In situ Resource Utilization

NASA's In Situ Resource Utilization (ISRU) program represents an innovative approach to space exploration that aims to utilize resources discovered or generated on extraterrestrial bodies, such as planets, moons, and asteroids, to reduce dependence on Earth-based supplies. This strategy supports sustainable exploration by enabling the extraction and processing of materials in space, potentially converting them into essentials like oxygen, water, fuel and building materials. The main goal of ISRU is to reduce the need to transport large quantities of materials from Earth, which can save significant costs and reduce the logistical complexity of long-term space missions.

One of the key aspects of this program is centered on the use of lunar regolith - an abrasive powdery soil consisting of fine particles, dust and small rocks. Lunar regolith (referred to as lunar soil with size smaller than 1 cm) is the unconsolidated material found on the surface of the Moon and in the Moon's tenuous atmosphere. It differs substantially in properties from terrestrial soil. Lunar dust generally connotes even finer materials (less than 50 μm in diameter) than lunar soil. NASA’s robotic missions like the Lunar Reconnaissance Orbiter collect data about the distribution of regolith types and their chemical compositions and collecting samples for analysis to understand the properties of lunar regolith better.

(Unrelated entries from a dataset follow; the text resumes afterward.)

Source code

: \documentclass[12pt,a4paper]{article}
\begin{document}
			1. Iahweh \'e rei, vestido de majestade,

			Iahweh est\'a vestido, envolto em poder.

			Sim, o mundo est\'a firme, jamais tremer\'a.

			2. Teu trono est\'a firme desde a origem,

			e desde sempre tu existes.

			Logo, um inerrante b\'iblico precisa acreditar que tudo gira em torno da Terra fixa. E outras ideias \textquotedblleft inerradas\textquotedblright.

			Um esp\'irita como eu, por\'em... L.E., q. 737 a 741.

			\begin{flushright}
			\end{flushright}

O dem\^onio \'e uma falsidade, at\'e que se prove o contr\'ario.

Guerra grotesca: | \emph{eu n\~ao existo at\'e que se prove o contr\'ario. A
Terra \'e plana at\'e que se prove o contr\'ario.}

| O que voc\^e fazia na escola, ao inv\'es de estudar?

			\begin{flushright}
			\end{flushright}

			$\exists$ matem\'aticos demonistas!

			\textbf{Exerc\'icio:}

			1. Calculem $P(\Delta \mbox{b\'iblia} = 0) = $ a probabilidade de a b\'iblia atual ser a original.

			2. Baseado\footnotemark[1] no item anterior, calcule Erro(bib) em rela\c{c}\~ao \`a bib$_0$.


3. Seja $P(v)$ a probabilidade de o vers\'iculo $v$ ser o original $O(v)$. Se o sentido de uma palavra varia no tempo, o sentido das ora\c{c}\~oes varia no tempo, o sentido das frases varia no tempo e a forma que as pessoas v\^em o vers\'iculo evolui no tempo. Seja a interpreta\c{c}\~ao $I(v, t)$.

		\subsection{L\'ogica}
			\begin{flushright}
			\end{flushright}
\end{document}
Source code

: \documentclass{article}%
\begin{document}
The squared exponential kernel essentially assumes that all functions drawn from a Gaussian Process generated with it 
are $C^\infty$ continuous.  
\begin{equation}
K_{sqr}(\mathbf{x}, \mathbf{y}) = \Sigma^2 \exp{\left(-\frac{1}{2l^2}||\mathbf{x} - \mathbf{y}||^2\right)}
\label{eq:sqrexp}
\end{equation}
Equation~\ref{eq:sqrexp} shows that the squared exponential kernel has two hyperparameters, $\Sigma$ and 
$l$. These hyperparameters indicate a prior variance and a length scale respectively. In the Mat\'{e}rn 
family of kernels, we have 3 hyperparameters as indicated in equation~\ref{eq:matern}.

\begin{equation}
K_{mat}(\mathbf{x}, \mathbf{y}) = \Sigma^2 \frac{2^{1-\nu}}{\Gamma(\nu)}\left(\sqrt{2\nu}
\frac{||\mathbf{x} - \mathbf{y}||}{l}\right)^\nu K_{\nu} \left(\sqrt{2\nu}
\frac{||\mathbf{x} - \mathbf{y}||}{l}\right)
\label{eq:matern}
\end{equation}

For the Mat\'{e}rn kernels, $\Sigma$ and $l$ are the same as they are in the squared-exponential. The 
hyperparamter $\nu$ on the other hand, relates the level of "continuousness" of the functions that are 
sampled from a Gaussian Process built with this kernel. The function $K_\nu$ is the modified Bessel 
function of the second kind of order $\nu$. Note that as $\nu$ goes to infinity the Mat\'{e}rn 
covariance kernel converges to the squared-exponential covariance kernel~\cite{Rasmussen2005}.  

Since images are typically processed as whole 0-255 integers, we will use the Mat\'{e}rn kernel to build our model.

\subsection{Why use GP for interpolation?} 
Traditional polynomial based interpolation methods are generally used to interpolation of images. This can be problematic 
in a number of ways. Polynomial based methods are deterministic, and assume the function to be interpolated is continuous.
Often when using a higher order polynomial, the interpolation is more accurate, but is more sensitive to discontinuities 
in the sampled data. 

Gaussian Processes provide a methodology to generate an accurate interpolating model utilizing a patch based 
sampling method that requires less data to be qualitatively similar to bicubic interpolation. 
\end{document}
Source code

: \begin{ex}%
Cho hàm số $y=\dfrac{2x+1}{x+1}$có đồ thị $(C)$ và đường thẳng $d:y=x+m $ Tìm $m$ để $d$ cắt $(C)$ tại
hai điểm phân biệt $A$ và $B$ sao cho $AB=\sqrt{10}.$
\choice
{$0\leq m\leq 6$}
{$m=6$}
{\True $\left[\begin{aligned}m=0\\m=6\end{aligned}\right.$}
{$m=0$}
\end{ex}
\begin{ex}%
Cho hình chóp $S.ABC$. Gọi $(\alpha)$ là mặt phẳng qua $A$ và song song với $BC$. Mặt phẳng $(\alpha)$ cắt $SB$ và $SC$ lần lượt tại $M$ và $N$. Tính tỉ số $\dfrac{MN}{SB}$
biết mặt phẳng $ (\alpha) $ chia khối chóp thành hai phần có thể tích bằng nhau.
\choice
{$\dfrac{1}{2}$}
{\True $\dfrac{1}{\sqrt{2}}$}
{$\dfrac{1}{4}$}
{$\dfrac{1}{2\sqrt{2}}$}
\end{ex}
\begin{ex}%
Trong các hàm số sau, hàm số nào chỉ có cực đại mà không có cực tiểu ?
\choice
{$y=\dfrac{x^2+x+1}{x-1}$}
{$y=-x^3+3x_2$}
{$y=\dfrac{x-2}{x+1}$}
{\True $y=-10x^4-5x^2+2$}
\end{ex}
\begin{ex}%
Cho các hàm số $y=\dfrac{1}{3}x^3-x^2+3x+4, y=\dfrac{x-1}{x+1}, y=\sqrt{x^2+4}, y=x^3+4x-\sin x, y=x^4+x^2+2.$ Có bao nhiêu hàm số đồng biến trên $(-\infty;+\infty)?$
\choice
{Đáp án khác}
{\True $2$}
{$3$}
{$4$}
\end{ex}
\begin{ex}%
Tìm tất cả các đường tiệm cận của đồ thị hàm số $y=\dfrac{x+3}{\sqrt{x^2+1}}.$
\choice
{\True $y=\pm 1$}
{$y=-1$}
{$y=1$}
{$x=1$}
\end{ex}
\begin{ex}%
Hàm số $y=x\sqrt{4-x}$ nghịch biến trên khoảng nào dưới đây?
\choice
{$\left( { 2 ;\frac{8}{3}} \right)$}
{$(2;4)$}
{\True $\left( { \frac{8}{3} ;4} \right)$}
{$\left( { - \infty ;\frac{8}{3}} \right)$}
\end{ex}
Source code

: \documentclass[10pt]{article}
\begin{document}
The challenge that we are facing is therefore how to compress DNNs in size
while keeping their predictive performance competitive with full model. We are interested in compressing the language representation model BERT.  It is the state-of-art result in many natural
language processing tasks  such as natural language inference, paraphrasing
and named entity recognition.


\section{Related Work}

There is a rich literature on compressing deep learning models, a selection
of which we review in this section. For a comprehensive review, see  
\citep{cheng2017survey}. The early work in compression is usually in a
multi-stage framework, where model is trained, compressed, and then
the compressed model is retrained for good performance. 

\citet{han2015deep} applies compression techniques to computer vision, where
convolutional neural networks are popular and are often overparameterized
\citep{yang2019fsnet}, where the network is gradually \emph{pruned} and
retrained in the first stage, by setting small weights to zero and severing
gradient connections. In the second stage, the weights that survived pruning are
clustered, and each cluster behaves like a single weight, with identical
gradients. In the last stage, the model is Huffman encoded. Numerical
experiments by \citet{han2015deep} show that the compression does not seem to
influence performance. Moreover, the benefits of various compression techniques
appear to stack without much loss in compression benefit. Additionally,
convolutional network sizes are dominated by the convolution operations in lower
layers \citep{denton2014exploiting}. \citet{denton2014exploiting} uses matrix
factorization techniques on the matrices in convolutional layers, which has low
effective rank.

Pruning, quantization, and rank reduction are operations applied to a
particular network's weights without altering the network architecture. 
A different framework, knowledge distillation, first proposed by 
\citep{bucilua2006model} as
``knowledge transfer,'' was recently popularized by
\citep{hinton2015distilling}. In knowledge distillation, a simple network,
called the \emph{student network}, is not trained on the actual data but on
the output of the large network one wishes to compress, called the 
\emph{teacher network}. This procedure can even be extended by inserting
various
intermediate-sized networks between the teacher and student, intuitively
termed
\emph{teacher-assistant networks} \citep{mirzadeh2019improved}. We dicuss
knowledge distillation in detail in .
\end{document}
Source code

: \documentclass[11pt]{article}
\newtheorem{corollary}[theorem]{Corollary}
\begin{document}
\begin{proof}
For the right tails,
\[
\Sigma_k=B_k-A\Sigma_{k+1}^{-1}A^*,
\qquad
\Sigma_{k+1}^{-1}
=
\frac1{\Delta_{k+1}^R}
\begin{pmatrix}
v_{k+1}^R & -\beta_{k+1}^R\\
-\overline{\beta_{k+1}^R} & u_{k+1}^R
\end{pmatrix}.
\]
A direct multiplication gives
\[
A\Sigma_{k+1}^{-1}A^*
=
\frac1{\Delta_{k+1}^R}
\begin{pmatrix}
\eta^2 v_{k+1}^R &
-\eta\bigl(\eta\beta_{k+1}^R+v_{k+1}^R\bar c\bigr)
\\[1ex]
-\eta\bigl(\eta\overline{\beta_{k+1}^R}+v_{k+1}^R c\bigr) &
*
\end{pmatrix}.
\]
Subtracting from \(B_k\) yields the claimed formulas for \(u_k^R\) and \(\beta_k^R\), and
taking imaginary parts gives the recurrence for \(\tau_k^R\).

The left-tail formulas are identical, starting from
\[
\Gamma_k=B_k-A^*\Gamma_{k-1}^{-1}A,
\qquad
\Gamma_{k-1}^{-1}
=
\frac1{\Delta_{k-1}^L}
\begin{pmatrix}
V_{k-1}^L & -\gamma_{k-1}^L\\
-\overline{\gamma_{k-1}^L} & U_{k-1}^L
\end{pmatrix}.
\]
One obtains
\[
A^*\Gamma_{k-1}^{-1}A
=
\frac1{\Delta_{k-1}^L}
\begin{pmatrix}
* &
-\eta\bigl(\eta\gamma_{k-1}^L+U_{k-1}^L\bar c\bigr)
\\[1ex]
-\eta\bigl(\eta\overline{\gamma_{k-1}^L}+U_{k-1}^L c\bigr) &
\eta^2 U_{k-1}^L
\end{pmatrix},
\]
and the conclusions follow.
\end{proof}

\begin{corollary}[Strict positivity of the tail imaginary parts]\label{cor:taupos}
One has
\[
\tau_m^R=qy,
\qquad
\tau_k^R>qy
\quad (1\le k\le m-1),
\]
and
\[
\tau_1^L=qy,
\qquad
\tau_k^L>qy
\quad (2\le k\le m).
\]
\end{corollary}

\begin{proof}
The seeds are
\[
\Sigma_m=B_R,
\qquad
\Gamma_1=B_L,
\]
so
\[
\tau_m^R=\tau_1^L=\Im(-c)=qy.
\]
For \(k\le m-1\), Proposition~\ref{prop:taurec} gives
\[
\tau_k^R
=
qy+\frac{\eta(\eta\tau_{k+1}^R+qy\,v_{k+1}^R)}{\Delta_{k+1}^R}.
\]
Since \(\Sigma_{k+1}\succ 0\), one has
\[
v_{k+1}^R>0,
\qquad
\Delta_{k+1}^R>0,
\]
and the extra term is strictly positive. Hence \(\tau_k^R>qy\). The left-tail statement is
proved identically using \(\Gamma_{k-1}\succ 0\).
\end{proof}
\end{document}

Lunar regolith is primarily composed of:

• Basalts – the volcanic rock, containing minerals such as pyroxene, anorthosite and plagioclase.
• Ilmenite - a titanium iron oxide that can be a source of oxygen, iron, and titanium.
• Chromite, quartz, cristobalite, and whitlockite. Glass is abundant in the Lunar regolith and forms as a result of impact melting.

Objectives of the ISRU in regolith consolidation and metals recovery are:

• Consolidating regolith to form building materials for habitats, landing pads, and other structures is essential to establish a sustainable lunar presence.
• ISRU aims to extract valuable materials from lunar regolith, including:
  • Oxygen-for breathing and as a propellant.
  • Metals; such as iron, titanium, and aluminum, which can be used for construction and manufacturing.
• Reducing dependency on Earth by creating a sustainable environment for future lunar bases and human exploration missions to Mars and beyond.

Dr. Martirosyan’s research on consolidating lunar regolith simulant through combustion synthesis focuses on using an innovative technique to process and stabilize regolith material. By applying combustion synthesis, we can potentially create solidified structures from lunar soil simulant that are durable enough for construction on the Moon. This approach could advance sustainable lunar exploration by supporting infrastructure needs such as habitats and landing pads, minimizing reliance on materials transported from Earth. Dr. Martirosyan’s group demonstrated a novel approach to consolidating lunar regolith using highly exothermic reactions as well as thermite reactions of lunar regolith simulant with aluminum or magnesium, resulting in the production of consolidated ceramic materials for potential construction applications on the Moon.

Research on lunar regolith consolidation is critical for ensuring the success of sustained lunar exploration. The ISRU approach could revolutionize space exploration by creating a “living off the land” paradigm, allowing future explorers to utilize resources on-site rather than depending solely on supplies from Earth. By addressing the challenges of utilizing local resources effectively, researchers can help lay the groundwork for permanent lunar settlements and support broader exploration goals, including potential missions to Moon, Mars and beyond.